Les actions programmées étaient principalement dirigées contre la politique d’austérité imposée par la Troïka (Commission Européenne, Fond Monétaire International et Banque Centrale Européenne) et le diktat des marchés financiers et du secteur bancaire. Ces 4 journées de mobilisation avaient pour objectif de bloquer le quartier des affaires de Francfort et d’envoyer un signal fort aux banques et aux dirigeants politiques européens.

De retour à Bruxelles, il nous apparait essentiel de dresser ici les premiers constats des actions menées par le collectif Blockupy, non seulement pour élargir et alimenter les débats mais aussi parce que les évènements de ces derniers jours ont été riches en enseignements pour les actions futures.

Rapports de force entre gouvernants et manifestants

Avant notre départ de Bruxelles le 16 mai, les Indignés qui campaient devant la BCE depuis plus de sept mois ont du quitter les lieux. Certains des occupants se sont complètement recouverts de peinture pour faciliter la tache aux policiers les plus zélés . Il leur a été promis qu’ils pourraient réintégrer leur campement dès le dimanche 20 mai. Nous avions également appris qu’un juge avait décidé d’interdire toutes les manifestation à l’exception de celle du samedi 19. De son côté, le collectif Blockupy annonçait dans un communiqué qu’il maintiendrait le programme initialement prévu. Nous venions de passer la frontière allemande et les heures qui allaient suivre s’annonçaient animées.

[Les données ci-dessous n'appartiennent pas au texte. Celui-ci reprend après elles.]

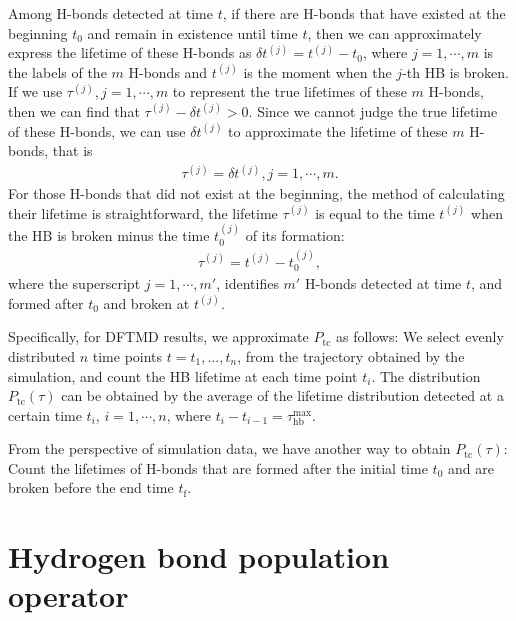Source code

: {Among H-bonds detected at time $t$, if there are H-bonds that have existed at the beginning $t_0$ and 
remain in existence until time $t$, then we can approximately express the lifetime of these H-bonds as $\delta t^{(j)}=t^{(j)} -t_0$, 
where $j=1,\cdots, m$ is the labels of the $m$ H-bonds and $t^{(j)}$ is the moment when the $j$-th HB is broken. 
If we use $\tau^{(j)},j=1,\cdots,m$ to represent the true lifetimes of these $m$ H-bonds,
then we can find that $\tau^{(j)}-\delta t^{(j)} >0 $.
Since we cannot judge the true lifetime of these H-bonds, we can use $\delta t^{(j)}$ to approximate 
the lifetime of these $m$ H-bonds, that is
\begin{eqnarray}
\tau^{(j)} = \delta t^{(j)}, j=1,\cdots,m.
\end{eqnarray}
For those H-bonds that did not exist at the beginning, the method of calculating their lifetime is straightforward, 
the lifetime $\tau^{(j)}$ is equal to the time $t^{(j)}$ when the HB is broken minus the time $t^{{(j)}}_0$ of its formation:
\begin{eqnarray}
\tau^{(j)} = t^{(j)} - t^{(j)}_0,
\end{eqnarray} 
where the superscript $j = 1, \cdots, m'$, identifies $m'$ H-bonds 
detected at time $t$, and
formed after $t_0$ and broken at $t^{(j)}$.

Specifically, for DFTMD results, we approximate $P_\text{tc}$ as follows: 
We select evenly distributed $n$ time points $t=t_1,...,t_n$, from the trajectory obtained by the simulation, 
and count the HB lifetime at each time point $t_i$.
The distribution $P_\text{tc}(\tau)$ 
can be obtained by the average of the lifetime distribution detected at a certain time $t_i$, $i=1,\cdots, n$, 
where $t_i-t_{i-1} = \tau_\text{hb}^{\max}$. 

From the perspective of simulation data, we have another way to obtain $P_\text{tc}(\tau)$: 
Count the lifetimes of H-bonds that are formed after the initial time $t_0$ and are broken before the end time $t_\text{f}$.

\section{Hydrogen bond population operator}\label{hbpo}
}
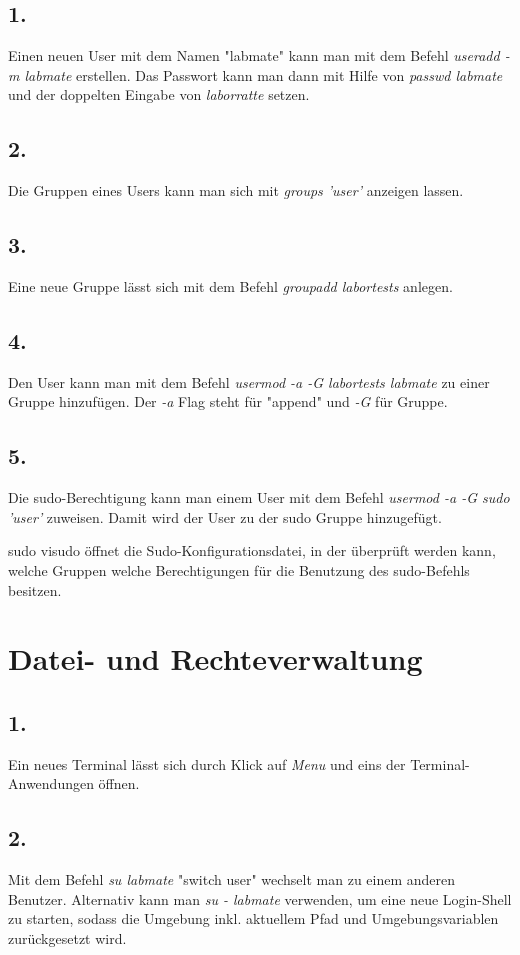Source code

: \documentclass[
    fontsize=10pt,
    headings=medium,
    parskip=half,           %
    bibliography=totoc,
    numbers=noenddot,       %
    open=any,               %
    a4paper,
    ]{scrreprt}
\begin{document}
\subsection*{1.}
Einen neuen User mit dem Namen "labmate" kann man mit dem Befehl \emph{useradd -m labmate} erstellen. Das Passwort kann man dann mit Hilfe von \emph{passwd labmate} und der doppelten Eingabe von \emph{laborratte} setzen.

\subsection*{2.}
Die Gruppen eines Users kann man sich mit \emph{groups 'user'} anzeigen lassen.

\subsection*{3.}
Eine neue Gruppe lässt sich mit dem Befehl \emph{groupadd labortests} anlegen.

\subsection*{4.}
Den User kann man mit dem Befehl \emph{usermod -a -G labortests labmate} zu einer Gruppe hinzufügen. Der \emph{-a} Flag steht für "append" und \emph{-G} für Gruppe.

\subsection*{5.}
Die sudo-Berechtigung kann man einem User mit dem Befehl \emph{usermod -a -G sudo 'user'} zuweisen. Damit wird der User zu der sudo Gruppe hinzugefügt.

sudo visudo öffnet die Sudo-Konfigurationsdatei, in der überprüft werden kann, welche Gruppen welche Berechtigungen für die Benutzung des sudo-Befehls besitzen.

\section{Datei- und Rechteverwaltung}

\subsection*{1.}
Ein neues Terminal lässt sich durch Klick auf \emph{Menu} und eins der Terminal-Anwendungen öffnen.

\subsection*{2.}
Mit dem Befehl \emph{su labmate} "switch user" wechselt man zu einem anderen Benutzer. Alternativ kann man \emph{su - labmate} verwenden, um eine neue Login-Shell zu starten, sodass die Umgebung inkl. aktuellem Pfad und Umgebungsvariablen zurückgesetzt wird.
\end{document}
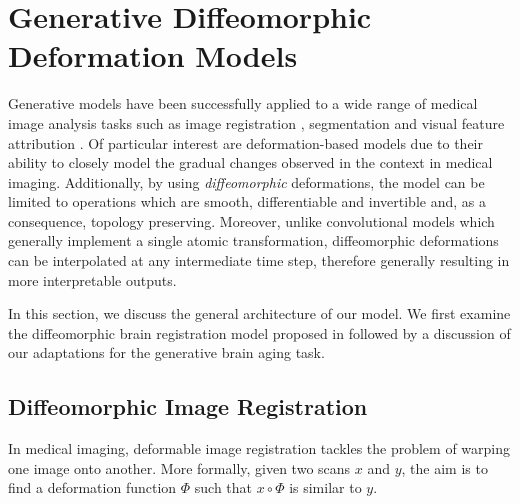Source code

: \chapter{Generative Diffeomorphic Deformation Models}
Generative models have been successfully applied to a wide range of medical image analysis tasks such as image registration \cite{balakrishnan2019voxelmorph}, segmentation \cite{dong2017automatic} and visual feature attribution \cite{baumgartner2018visual}. Of particular interest are deformation-based models due to their ability to closely model the gradual changes observed in the context in medical imaging.
Additionally, by using \textit{diffeomorphic} deformations, the model can be limited to operations which are smooth, differentiable and invertible and, as a consequence, topology preserving.
Moreover, unlike convolutional models which generally implement a single atomic transformation, diffeomorphic deformations can be interpolated at any intermediate time step, therefore generally resulting in more interpretable outputs.



In this section, we discuss the general architecture of our model. We first examine the diffeomorphic brain registration model proposed in \cite{balakrishnan2019voxelmorph} \cite{dalca2018unsupervised} followed by a discussion of our adaptations for the generative brain aging task.

\section{Diffeomorphic Image Registration}
\label{chap:voxelmorph}
In medical imaging, deformable image registration tackles the problem of warping one image onto another. More formally, given two scans $x$ and $y$, the aim is to find a deformation function $\Phi$ such that $x \circ \Phi$ is similar to $y$.

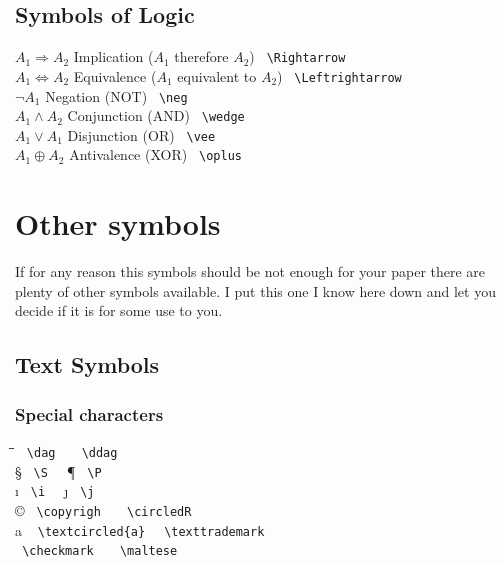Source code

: \subsection{Symbols of Logic}
\begin{tabbing}
\mySymbols
$ A_1 \Rightarrow A_2 $    \>  Implication ($A_1$ therefore $A_2$)     \> \verb` \Rightarrow `  \\
$ A_1 \Leftrightarrow A_2 $\>  Equivalence ($A_1$ equivalent to $A_2$) \> \verb` \Leftrightarrow `  \\
$ \neg A_1 $               \>  Negation (NOT)          \> \verb` \neg `  \\
$ A_1 \wedge A_2 $         \>  Conjunction (AND)       \> \verb` \wedge `  \\
$ A_1 \vee A_1 $           \>  Disjunction (OR)        \> \verb` \vee `  \\
$ A_1 \oplus A_2 $         \>  Antivalence (XOR)       \> \verb` \oplus `  \\
\end{tabbing}

\section{Other symbols}
\newcommand{\mySymbolss}{\hspace*{0.1\textwidth}\=\hspace*{0.4\textwidth}\=\hspace*{0.1\textwidth}\=\hspace*{0.3\textwidth}\kill}


If for any reason this symbols should be not enough for your paper there are plenty of other symbols available. I put this one I know here down and let you decide if it is for some use to you.
\subsection{Text Symbols}
\subsubsection{Special characters}
\begin{tabbing}
\mySymbolss
\dag   \>  \verb` \dag  ` \> \ddag   \>  \verb` \ddag `  \\
\S   \>  \verb` \S  ` \> \P   \>  \verb` \P `  \\
\i   \>  \verb` \i  ` \> \j  \>  \verb` \j `  \\
\copyright \> \verb` \copyrigh  ` \> \circledR  \>  \verb` \circledR `  \\
\textcircled{a} \> \verb` \textcircled{a} ` \> \texttrademark  \>  \verb` \texttrademark `  \\
\checkmark   \>  \verb` \checkmark  ` \> \maltese  \>  \verb` \maltese `  \\
\end{tabbing}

Sur la route entre Bruxelles et Francfort, les fils de tweets faisaient état de blocages de cars de manifestants à Berlin. Le plan semblait pour le moins prémédité, la police avait prévu des toilettes mobiles pour les voyageurs interceptés. De nombreux militants, connectés aux réseaux sociaux, ont néanmoins pu éviter les barrages en arrêtant leur car à Wiesbaden et en empruntant ensuite un train jusqu’à Frankfurt. Arrivé à destination, nous avons découvert une ville quadrillée, traversée par des mouvements incessants de cortèges policiers, en déplacement permanent. Le quartier des affaires avait des airs de ville morte, sans l’être vraiment. Barrages filtrants. Blocage des ponts et de la circulation. Camions anti-émeute avec canon à eau. Equipement de combat : matraques, oreillettes, armes de point, casques et masques à gaz. Uniformes noirs et verts. Caméras. Fourgons. Gilets pare-balles. Le décor de notre séjour était planté d’entrée : les immeubles sans âmes de la BCE, de la Commerzbank ou d’UBS, protégé par des milliers de policiers, en rangs serrés, près à agir au moindre signal. En position.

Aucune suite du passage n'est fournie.